-- INPUT FOR THIS TASK follows --

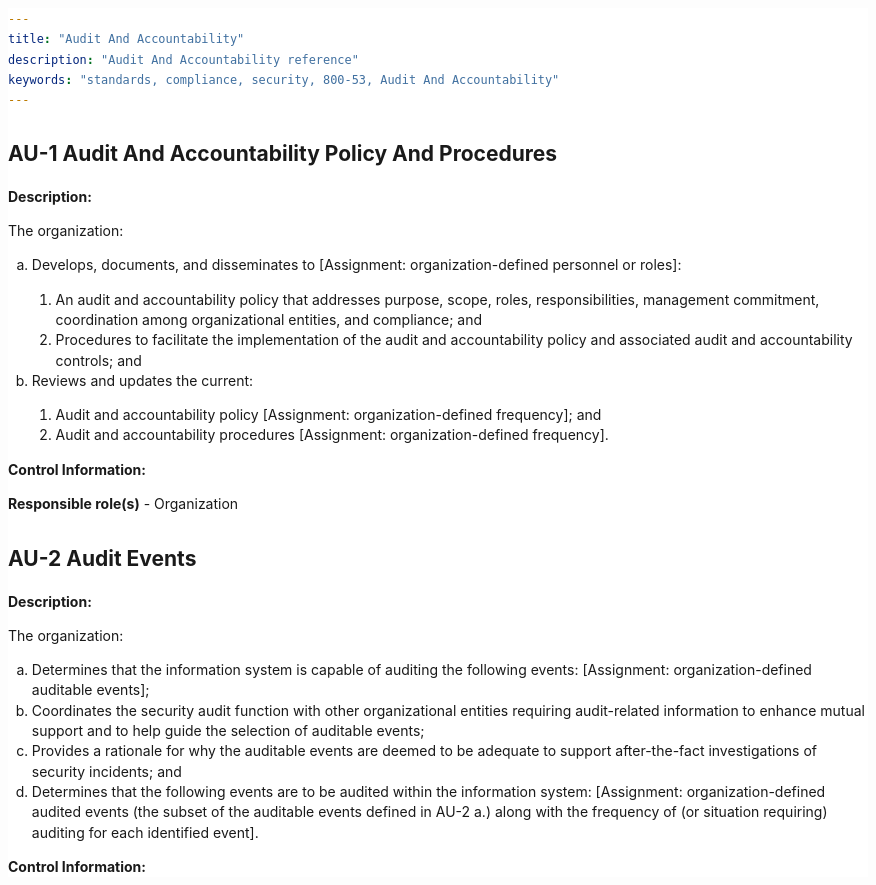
 ```yaml
---
title: "Audit And Accountability"
description: "Audit And Accountability reference"
keywords: "standards, compliance, security, 800-53, Audit And Accountability"
---
```


## AU-1 Audit And Accountability Policy And Procedures

**Description:**

The organization:
<ol type="a">
<li>Develops, documents, and disseminates to [Assignment: organization-defined personnel or roles]:</li>

<ol type="1">
<li>An audit and accountability policy that addresses purpose, scope, roles, responsibilities, management commitment, coordination among organizational entities, and compliance; and</li>
<li>Procedures to facilitate the implementation of the audit and accountability policy and associated audit and accountability controls; and</li>
</ol>
<li>Reviews and updates the current:</li>

<ol type="1">
<li>Audit and accountability policy [Assignment: organization-defined frequency]; and</li>
<li>Audit and accountability procedures [Assignment: organization-defined frequency].</li>
</ol>
</ol>

**Control Information:**

**Responsible role(s)** - Organization

## AU-2 Audit Events

**Description:**

The organization:
<ol type="a">
<li>Determines that the information system is capable of auditing the following events: [Assignment: organization-defined auditable events];</li>
<li>Coordinates the security audit function with other organizational entities requiring audit-related information to enhance mutual support and to help guide the selection of auditable events;</li>
<li>Provides a rationale for why the auditable events are deemed to be adequate to support after-the-fact investigations of security incidents; and</li>
<li>Determines that the following events are to be audited within the information system: [Assignment: organization-defined audited events (the subset of the auditable events defined in AU-2 a.) along with the frequency of (or situation requiring) auditing for each identified event].</li>
</ol>

**Control Information:**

-- INPUT FOR THIS TASK concluded --

:: WORK TASK ::
Wherever a line of the data holds "auditable", copy that line.

:: COMPLETED TASK ::
<li>Determines that the information system is capable of auditing the following events: [Assignment: organization-defined auditable events];</li>
<li>Coordinates the security audit function with other organizational entities requiring audit-related information to enhance mutual support and to help guide the selection of auditable events;</li>
<li>Provides a rationale for why the auditable events are deemed to be adequate to support after-the-fact investigations of security incidents; and</li>
<li>Determines that the following events are to be audited within the information system: [Assignment: organization-defined audited events (the subset of the auditable events defined in AU-2 a.) along with the frequency of (or situation requiring) auditing for each identified event].</li>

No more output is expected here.